C'est surtout la célèbre pièce de théâtre et chef d'œuvre "L'école des perturbateurs" qui va le faire connaitre au grand public et le propulser, lui et un ensemble de ses contemporains dont feux Said Saleh, Younes Chalabi ou encore un certain Ahmed Zaki.

Le succès était au rendez-vous : la pièce a été présentée cinq ans durant, de 1971 à 1975, et que certains critiques vont jusqu'à la considérer comme meilleure pièce théâtrale arabe de tous les temps.

Et les succès se suivent et se succèdent avec notamment les comédies loufoques "Le témoin qui n'a rien vu", "Sayed le servant", "Le body guard" avant de sortir un autre chef d'œuvre "Le leader" (Azzaïm), surnom qui sera désormais attribué à Adel Imam.

Son génie se transpose également au grand écran où il campe des rôles dans plus de 100 films très appréciés du grand et large public arabe, ses fans étant de tout âge.

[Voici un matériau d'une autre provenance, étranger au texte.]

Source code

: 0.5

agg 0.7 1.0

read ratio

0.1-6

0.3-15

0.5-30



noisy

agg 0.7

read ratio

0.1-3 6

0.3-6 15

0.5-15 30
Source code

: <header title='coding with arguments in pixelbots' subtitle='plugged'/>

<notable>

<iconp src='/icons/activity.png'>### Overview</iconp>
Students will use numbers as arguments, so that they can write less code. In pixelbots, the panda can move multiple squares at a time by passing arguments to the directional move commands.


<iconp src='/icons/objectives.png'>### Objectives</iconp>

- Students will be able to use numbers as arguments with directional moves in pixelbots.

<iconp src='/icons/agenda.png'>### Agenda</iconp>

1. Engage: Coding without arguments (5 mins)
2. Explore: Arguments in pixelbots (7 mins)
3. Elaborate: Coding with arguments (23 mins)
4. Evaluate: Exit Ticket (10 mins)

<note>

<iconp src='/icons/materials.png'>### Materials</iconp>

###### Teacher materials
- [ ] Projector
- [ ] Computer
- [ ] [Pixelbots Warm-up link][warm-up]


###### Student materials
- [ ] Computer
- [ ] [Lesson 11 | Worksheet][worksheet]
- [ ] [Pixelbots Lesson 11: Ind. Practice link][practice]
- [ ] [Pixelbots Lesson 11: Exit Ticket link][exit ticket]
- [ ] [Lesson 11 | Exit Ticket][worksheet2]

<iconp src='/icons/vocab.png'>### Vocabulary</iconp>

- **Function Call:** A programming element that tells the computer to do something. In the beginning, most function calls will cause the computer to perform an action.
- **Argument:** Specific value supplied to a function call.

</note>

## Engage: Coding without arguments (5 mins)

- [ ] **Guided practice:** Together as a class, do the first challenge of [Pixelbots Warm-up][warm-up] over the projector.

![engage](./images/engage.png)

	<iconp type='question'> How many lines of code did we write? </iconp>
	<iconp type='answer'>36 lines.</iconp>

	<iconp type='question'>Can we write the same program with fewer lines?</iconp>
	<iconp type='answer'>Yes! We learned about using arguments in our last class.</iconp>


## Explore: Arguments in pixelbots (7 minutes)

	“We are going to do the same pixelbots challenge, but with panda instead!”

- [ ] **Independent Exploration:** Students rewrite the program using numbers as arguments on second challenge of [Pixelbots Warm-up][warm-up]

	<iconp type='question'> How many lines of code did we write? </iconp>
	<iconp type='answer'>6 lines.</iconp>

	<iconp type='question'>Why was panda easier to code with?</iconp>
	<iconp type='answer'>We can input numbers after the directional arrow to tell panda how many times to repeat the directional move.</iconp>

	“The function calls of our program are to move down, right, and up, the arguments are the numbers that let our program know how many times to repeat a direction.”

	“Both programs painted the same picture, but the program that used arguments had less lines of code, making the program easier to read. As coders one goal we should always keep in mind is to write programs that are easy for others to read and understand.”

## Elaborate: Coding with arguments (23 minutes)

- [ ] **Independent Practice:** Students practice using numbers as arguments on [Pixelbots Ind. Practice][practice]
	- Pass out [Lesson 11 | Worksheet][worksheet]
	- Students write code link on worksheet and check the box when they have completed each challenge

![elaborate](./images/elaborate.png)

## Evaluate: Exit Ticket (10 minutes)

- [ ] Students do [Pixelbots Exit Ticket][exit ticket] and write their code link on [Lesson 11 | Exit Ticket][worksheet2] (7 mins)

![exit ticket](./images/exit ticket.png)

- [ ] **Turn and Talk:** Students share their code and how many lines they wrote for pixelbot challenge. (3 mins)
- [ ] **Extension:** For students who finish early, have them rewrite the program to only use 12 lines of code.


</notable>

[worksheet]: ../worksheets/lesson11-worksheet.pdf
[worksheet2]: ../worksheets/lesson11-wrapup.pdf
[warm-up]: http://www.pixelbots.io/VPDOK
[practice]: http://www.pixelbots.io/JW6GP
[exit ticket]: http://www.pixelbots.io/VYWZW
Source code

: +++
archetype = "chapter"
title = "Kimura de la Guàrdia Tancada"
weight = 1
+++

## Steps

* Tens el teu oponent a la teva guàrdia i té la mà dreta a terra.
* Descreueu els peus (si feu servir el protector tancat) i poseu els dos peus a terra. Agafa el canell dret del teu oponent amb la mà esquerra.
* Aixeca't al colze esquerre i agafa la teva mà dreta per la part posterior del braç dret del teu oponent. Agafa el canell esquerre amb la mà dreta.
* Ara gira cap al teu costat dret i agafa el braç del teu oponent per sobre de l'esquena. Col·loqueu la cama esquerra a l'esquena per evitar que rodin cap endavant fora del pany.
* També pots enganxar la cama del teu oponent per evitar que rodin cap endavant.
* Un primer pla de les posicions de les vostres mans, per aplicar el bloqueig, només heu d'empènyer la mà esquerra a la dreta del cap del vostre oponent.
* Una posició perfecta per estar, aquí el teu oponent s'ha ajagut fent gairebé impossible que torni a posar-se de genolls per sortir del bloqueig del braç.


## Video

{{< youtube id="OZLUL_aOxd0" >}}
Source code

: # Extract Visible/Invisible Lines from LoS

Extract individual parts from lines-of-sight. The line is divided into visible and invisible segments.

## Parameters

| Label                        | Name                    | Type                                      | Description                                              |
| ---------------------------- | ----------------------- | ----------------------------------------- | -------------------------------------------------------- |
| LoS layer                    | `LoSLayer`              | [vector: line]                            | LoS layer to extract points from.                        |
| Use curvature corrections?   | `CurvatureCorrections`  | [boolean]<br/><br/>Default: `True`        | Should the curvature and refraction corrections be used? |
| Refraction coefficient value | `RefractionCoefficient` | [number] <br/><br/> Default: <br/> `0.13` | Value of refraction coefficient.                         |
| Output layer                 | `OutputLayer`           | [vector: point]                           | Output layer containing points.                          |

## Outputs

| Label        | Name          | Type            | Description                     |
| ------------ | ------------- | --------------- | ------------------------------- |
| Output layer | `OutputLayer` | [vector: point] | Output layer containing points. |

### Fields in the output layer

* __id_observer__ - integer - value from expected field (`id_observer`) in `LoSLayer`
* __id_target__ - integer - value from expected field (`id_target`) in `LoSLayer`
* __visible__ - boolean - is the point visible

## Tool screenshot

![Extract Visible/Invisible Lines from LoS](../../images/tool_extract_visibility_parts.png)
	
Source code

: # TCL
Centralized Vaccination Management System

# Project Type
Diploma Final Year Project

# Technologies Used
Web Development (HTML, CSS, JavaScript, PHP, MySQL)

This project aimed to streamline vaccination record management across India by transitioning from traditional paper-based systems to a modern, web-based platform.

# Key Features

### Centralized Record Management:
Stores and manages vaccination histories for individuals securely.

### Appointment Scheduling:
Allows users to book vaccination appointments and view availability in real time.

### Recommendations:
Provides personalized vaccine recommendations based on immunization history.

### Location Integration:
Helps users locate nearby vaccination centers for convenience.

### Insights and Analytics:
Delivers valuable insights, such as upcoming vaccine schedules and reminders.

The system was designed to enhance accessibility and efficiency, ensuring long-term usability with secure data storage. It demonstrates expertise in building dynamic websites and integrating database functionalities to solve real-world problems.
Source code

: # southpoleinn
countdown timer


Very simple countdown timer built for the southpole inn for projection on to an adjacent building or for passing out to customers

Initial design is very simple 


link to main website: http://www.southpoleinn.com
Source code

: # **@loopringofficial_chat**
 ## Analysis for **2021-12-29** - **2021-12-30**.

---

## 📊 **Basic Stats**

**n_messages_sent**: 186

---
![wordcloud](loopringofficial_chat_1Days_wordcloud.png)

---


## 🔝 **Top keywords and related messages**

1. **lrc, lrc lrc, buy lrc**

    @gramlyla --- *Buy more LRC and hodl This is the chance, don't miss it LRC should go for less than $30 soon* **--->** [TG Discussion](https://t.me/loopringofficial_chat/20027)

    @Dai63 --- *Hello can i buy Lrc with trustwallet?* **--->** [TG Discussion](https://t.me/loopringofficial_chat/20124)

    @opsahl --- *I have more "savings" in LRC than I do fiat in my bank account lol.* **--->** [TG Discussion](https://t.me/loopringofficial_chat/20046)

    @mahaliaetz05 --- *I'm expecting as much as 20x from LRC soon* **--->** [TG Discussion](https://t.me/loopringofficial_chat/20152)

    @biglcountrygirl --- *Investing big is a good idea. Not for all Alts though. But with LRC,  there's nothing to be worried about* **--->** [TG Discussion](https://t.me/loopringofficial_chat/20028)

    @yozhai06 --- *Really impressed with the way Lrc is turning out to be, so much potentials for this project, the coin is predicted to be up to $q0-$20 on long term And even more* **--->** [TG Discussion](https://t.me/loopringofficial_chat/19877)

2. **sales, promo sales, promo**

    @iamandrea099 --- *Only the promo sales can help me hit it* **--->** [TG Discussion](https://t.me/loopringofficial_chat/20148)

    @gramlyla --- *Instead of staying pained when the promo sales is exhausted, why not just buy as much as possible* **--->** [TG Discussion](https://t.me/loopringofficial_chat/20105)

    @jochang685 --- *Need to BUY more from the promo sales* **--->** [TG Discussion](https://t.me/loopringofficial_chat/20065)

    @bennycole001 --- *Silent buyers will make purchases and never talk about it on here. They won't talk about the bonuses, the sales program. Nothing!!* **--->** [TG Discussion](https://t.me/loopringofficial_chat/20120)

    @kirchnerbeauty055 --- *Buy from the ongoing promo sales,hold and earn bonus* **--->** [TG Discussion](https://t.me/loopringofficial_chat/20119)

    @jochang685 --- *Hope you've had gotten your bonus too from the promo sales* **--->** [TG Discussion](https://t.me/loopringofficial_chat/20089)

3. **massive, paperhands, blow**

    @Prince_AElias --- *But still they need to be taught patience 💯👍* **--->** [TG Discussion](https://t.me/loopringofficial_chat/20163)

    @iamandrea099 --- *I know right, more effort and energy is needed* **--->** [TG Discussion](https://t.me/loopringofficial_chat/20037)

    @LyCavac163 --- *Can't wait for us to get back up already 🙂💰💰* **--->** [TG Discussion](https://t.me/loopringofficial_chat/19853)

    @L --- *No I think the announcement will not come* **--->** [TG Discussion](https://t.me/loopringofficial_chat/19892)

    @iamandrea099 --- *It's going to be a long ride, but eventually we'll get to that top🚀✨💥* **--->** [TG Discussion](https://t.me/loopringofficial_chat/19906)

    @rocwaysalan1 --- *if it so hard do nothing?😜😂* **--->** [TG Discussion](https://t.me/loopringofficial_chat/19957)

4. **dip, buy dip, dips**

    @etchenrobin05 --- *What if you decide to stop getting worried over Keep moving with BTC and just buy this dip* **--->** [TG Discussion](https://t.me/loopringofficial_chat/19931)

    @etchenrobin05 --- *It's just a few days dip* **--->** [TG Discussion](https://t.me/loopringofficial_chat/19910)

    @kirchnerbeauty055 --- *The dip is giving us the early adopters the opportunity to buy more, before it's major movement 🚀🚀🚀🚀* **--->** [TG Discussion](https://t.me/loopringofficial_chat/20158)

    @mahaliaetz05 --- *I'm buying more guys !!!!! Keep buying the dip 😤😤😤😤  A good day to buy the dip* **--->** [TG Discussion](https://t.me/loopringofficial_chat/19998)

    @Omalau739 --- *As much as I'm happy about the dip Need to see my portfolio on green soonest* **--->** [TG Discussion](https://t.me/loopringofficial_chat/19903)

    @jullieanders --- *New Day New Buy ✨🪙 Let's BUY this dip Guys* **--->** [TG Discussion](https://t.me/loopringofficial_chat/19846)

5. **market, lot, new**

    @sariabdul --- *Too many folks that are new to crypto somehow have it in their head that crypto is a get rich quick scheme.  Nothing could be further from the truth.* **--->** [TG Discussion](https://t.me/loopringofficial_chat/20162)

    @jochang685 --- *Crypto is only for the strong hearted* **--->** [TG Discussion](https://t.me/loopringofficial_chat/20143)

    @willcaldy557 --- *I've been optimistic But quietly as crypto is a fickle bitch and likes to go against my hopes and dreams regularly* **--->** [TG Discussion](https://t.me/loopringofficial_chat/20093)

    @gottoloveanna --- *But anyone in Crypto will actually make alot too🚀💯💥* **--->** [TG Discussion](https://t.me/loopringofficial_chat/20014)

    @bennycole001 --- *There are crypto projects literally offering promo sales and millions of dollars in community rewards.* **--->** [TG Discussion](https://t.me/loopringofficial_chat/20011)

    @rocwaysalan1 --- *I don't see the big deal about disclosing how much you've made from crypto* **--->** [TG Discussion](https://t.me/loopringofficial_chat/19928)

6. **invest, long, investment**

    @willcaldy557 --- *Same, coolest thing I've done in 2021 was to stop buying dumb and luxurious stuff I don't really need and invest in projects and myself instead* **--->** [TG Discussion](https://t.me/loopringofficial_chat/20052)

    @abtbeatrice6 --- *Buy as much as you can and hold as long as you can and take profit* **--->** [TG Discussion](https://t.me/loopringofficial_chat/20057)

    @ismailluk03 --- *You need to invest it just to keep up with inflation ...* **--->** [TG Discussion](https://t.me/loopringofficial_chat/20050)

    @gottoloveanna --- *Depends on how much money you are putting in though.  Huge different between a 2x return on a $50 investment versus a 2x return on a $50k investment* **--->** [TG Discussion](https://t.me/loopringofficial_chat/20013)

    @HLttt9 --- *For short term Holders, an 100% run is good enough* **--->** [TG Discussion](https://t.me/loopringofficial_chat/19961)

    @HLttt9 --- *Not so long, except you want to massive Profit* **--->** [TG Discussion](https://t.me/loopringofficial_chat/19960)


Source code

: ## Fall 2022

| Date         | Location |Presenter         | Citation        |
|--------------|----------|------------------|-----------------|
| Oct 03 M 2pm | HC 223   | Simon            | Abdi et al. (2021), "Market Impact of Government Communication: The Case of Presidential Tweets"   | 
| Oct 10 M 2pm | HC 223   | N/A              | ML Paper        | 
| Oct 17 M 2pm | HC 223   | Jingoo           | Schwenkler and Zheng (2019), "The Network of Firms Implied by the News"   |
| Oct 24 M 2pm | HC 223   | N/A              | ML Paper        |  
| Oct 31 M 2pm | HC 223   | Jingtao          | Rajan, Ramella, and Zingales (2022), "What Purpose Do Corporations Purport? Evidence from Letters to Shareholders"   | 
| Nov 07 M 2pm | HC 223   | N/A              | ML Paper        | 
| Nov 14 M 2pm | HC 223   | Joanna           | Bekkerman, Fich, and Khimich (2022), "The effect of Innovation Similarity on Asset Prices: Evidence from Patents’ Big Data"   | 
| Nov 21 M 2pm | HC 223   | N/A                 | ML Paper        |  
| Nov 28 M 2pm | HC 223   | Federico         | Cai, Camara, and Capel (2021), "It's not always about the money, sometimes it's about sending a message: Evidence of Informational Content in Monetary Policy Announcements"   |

Parmi les films marquants dans lesquels il offre de brillantes prestations, il y a lieu de citer "Hanafi l'aristocrate", "Alzheimer", la trilogie "Bikhit et Adila", "Le mendiant", "Le terrorisme et le Kebab", "L'avocat", "Fais gaffe au kbit" et "Nous sommes ceux du bus".

Il se surpasse également à la télévision dans des séries à succès telles "Propriétaire de bonheur", "Devin", "L'équipe de Naji Atallah" sans oublier "Les rêves de garçon oiseau".

En janvier 2000, Adel Imam a été nommé ambassadeur de bonne volonté du Haut Commissariat des Nations unies pour les réfugiés.

L'Etoile du Festival qui lui a été décernée, vendredi soir, à l'ouverture de la 14ème édition de cette messe cinématographique internationale s'ajoute au palmarès combien riche, s'il le faut encore, de ce monument du théâtre, de la télévision et du cinéma arabes.